You may need to be careful when making parent level changes, since these may lead to instances where the additional information (e.g. salt information) in version cannot be properly postulated.

A change to a lot will cause it to be re-registered if the change causes it to now match a different tree. It is registered either as a new lot of an existing parent if a match exists, or under a new parent if no match exists. This re-registration will also lead to a modification of its ID.

Edits to versions perform a combination of the two. Changes are propagated downwards to the lots assigned to the version, and the version and all associated lots will be moved to a new parent.

The exception is if you only make changes to a salt, without changing the compound itself, in which case the version and lots will be updated but remain in the same tree, with their original IDs.

If changes have been made to a structure, you can select “More actions >> View history” to see what the structural and ID changes that were made are.

Reassign a mis-assigned lot to a different parent?

It may be the case that a lot has been assigned to the wrong parent. One example may be if you are using the Advanced Registration Mode to manually assign parents.

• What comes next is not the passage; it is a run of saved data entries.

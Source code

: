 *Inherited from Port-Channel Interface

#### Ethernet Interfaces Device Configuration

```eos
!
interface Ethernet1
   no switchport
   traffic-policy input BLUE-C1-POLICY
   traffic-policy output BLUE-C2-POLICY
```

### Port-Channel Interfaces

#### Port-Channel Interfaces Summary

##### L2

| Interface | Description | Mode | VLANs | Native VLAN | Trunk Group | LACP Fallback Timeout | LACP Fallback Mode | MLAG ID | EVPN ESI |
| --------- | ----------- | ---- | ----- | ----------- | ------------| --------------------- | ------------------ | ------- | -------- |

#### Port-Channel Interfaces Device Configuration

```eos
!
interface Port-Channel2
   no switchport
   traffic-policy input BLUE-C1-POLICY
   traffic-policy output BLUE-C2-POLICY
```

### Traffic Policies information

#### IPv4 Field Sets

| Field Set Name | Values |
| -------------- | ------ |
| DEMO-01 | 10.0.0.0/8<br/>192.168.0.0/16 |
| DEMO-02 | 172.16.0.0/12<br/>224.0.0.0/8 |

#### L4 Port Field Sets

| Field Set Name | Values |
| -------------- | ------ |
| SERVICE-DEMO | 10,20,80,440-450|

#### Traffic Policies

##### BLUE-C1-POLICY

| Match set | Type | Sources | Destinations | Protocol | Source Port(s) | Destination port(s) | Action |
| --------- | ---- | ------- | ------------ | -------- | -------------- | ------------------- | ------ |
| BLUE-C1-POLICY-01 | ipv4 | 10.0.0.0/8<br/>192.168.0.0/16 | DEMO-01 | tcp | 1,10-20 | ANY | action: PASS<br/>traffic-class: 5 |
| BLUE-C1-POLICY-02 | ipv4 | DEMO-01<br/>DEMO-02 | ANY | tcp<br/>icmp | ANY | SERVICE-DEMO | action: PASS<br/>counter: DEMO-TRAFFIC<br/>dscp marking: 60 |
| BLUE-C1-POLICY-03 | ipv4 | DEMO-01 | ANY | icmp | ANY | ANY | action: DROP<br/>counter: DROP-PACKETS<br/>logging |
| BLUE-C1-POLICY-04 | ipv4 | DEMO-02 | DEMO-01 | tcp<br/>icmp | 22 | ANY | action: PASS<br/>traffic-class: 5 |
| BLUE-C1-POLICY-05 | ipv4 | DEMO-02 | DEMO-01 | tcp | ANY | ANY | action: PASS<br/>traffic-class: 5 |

If an error was made, you can navigate to that particular lot and select “More Actions >> Move this Lot”. You can then assign it to a different version (and thus parent). This history can be accessed as described previously.

Bulk movement can also be performed by using the “Bulk move lots” feature.

It is important to note that bulk movement can only be performed between single structures which are stereo matches of one another, while the individual lot movement can be used for all structures.


Apply new information to parents as further structure elucidation occurs?

Parents can be updated in the same way as lots; simply navigate to the structure tree and perform your alterations by selecting the “Edit” button. Note that any changes made at the parent level will be propagated to the versions and lots in their tree.

Register OR compounds as separate parents, except for in a few cases where I want to match them?

There are two possible ways to do this. You can either use chemically significant text (CST), or use the advanced mode during registration. CST requires prior knowledge/addition of CST to the existing parent, while advanced registration mode requires you to perform the matching manually.

The two are detailed further in their appropriate sections.


Remove an isomer number and replace it with CST?

ISOMER numbers are saved as “attached data” in the structure field.

You can remove them by entering the structure editing mode, right clicking on the atom where the ISOMER label is attached, navigating to “Attached Data” option and clearing all the data.

Remember that you need to carefully select which level in the tree you wish to edit!

You can then add a CST value as you would normally do.